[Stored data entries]
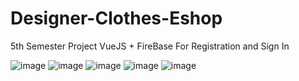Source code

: # Designer-Clothes-Eshop
5th Semester Project
VueJS + FireBase For Registration and Sign In


![image](https://github.com/MariusMomkus/Designer-Clothes-Eshop/assets/72971009/5abd2f65-aa72-4a22-8ee3-d4753e5fd61d)
![image](https://github.com/MariusMomkus/Designer-Clothes-Eshop/assets/72971009/2d6616db-4c24-450b-b711-f8c125a22848)
![image](https://github.com/MariusMomkus/Designer-Clothes-Eshop/assets/72971009/5ba19ca3-a83d-4a3a-8da2-48bd18153309)
![image](https://github.com/MariusMomkus/Designer-Clothes-Eshop/assets/72971009/31b96334-1e1c-45af-be7f-bc9810623f2c)
![image](https://github.com/MariusMomkus/Designer-Clothes-Eshop/assets/72971009/06d4d03e-633b-4217-b4ac-26cf4e34057d)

**Required work**
All records above must be copied exactly, though the pictures they hold are to be left out.

**Solution**
Source code

: # Designer-Clothes-Eshop
5th Semester Project
VueJS + FireBase For Registration and Sign In


![image](https://github.com/MariusMomkus/Designer-Clothes-Eshop/assets/72971009/5abd2f65-aa72-4a22-8ee3-d4753e5fd61d)
![image](https://github.com/MariusMomkus/Designer-Clothes-Eshop/assets/72971009/2d6616db-4c24-450b-b711-f8c125a22848)
![image](https://github.com/MariusMomkus/Designer-Clothes-Eshop/assets/72971009/5ba19ca3-a83d-4a3a-8da2-48bd18153309)
![image](https://github.com/MariusMomkus/Designer-Clothes-Eshop/assets/72971009/31b96334-1e1c-45af-be7f-bc9810623f2c)
![image](https://github.com/MariusMomkus/Designer-Clothes-Eshop/assets/72971009/06d4d03e-633b-4217-b4ac-26cf4e34057d)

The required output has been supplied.